Segment Open
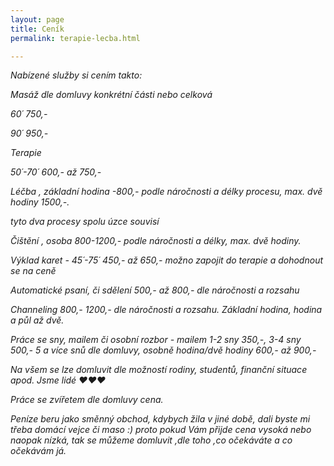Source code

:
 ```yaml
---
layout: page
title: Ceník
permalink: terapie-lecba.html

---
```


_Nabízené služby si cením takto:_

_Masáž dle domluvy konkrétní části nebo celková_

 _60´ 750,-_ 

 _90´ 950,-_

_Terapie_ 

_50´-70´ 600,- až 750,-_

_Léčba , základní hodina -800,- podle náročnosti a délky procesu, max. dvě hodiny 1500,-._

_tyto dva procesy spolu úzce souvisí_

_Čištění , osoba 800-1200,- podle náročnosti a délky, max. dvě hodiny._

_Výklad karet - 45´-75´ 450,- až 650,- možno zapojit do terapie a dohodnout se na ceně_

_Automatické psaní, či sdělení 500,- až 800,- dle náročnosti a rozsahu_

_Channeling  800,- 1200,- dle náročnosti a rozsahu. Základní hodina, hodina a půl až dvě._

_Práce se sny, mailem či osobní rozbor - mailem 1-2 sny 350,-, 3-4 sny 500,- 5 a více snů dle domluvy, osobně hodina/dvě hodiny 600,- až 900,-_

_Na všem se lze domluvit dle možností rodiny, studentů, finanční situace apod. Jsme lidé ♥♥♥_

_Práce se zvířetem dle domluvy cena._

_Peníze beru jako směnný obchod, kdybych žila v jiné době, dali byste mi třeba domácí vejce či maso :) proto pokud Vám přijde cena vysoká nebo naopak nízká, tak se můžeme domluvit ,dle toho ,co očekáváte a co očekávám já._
Segment Closed
Segment Open
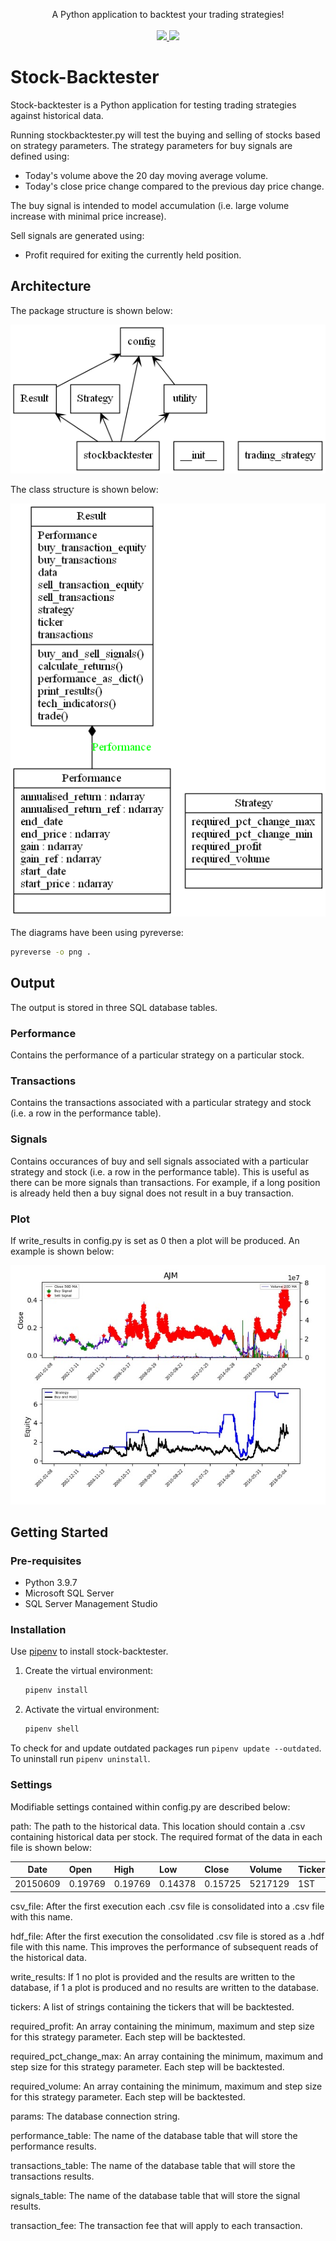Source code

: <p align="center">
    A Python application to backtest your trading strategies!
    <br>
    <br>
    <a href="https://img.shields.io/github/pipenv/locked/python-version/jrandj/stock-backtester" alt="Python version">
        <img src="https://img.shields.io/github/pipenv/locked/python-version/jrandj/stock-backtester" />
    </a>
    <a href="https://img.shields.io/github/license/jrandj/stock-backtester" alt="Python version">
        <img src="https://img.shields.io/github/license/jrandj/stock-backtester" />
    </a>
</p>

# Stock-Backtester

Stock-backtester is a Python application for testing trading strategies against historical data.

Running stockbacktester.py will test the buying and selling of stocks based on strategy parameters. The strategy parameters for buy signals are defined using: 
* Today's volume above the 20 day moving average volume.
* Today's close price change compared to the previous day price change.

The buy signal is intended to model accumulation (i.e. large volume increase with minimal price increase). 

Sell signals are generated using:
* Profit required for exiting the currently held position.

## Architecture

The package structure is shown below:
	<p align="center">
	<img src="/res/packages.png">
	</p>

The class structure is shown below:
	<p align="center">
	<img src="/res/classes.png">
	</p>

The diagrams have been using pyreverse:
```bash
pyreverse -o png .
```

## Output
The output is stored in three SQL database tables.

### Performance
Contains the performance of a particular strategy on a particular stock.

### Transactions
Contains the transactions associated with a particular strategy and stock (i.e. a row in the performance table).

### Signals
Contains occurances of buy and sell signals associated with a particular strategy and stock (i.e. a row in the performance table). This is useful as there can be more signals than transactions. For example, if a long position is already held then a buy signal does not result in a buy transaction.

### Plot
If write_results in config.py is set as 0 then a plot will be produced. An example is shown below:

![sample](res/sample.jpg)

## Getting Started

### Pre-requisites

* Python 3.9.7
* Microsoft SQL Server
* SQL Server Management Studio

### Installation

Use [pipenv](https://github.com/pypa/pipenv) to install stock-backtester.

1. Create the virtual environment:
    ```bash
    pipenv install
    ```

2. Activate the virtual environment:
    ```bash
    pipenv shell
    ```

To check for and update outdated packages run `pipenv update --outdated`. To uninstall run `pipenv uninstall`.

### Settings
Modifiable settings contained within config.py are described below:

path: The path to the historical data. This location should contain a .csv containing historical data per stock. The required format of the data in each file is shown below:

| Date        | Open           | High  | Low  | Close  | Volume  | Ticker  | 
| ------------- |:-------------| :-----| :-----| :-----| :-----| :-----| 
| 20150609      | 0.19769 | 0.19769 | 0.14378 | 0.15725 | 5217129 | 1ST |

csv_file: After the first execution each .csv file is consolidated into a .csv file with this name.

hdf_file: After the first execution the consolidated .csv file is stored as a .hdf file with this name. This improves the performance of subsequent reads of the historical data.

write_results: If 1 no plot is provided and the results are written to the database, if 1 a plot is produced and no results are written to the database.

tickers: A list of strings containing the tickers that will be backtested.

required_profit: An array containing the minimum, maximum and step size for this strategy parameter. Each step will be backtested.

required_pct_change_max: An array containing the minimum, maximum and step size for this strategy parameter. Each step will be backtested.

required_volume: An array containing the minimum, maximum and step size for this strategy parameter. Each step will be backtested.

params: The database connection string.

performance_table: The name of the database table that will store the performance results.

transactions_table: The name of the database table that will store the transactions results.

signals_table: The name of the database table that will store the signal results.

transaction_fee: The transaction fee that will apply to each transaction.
Segment Closed
Segment Open
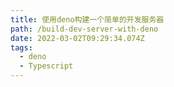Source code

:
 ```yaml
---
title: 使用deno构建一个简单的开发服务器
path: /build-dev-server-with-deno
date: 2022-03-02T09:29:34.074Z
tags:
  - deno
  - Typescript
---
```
Segment Closed
Sift the material for lines that include the word "trading", and copy each one.

Answer to the exercise —
    A Python application to backtest your trading strategies!
Stock-backtester is a Python application for testing trading strategies against historical data.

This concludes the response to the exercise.